(Exercise instructions): Retype every entry below without altering anything.

(Input data):
· · ·

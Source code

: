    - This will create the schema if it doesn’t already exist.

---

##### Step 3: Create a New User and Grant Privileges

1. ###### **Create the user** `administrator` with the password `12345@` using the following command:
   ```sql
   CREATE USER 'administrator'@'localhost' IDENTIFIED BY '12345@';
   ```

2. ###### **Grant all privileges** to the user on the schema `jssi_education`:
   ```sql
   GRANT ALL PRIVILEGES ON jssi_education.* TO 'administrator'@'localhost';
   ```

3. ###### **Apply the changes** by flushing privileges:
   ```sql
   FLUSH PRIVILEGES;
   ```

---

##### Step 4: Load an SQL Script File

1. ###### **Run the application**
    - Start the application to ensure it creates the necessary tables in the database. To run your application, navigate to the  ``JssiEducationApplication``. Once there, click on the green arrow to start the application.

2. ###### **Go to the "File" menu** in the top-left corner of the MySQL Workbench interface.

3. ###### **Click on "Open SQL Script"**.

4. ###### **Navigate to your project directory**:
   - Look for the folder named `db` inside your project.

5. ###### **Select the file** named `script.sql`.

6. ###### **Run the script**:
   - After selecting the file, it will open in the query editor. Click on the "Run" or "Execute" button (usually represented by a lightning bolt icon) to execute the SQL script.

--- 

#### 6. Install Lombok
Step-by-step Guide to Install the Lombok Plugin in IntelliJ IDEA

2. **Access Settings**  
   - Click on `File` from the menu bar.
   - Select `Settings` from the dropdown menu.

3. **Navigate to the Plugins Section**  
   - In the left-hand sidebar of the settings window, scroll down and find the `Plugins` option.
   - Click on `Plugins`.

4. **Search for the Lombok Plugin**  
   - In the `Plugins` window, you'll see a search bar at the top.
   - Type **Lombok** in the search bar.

· · ·

(Written answer):
Source code

:    - This will create the schema if it doesn’t already exist.

---

##### Step 3: Create a New User and Grant Privileges

1. ###### **Create the user** `administrator` with the password `12345@` using the following command:
   ```sql
   CREATE USER 'administrator'@'localhost' IDENTIFIED BY '12345@';
   ```

2. ###### **Grant all privileges** to the user on the schema `jssi_education`:
   ```sql
   GRANT ALL PRIVILEGES ON jssi_education.* TO 'administrator'@'localhost';
   ```

3. ###### **Apply the changes** by flushing privileges:
   ```sql
   FLUSH PRIVILEGES;
   ```

---

##### Step 4: Load an SQL Script File

1. ###### **Run the application**
    - Start the application to ensure it creates the necessary tables in the database. To run your application, navigate to the  ``JssiEducationApplication``. Once there, click on the green arrow to start the application.

2. ###### **Go to the "File" menu** in the top-left corner of the MySQL Workbench interface.

3. ###### **Click on "Open SQL Script"**.

4. ###### **Navigate to your project directory**:
   - Look for the folder named `db` inside your project.

5. ###### **Select the file** named `script.sql`.

6. ###### **Run the script**:
   - After selecting the file, it will open in the query editor. Click on the "Run" or "Execute" button (usually represented by a lightning bolt icon) to execute the SQL script.

--- 

#### 6. Install Lombok
Step-by-step Guide to Install the Lombok Plugin in IntelliJ IDEA

2. **Access Settings**  
   - Click on `File` from the menu bar.
   - Select `Settings` from the dropdown menu.

3. **Navigate to the Plugins Section**  
   - In the left-hand sidebar of the settings window, scroll down and find the `Plugins` option.
   - Click on `Plugins`.

4. **Search for the Lombok Plugin**  
   - In the `Plugins` window, you'll see a search bar at the top.
   - Type **Lombok** in the search bar.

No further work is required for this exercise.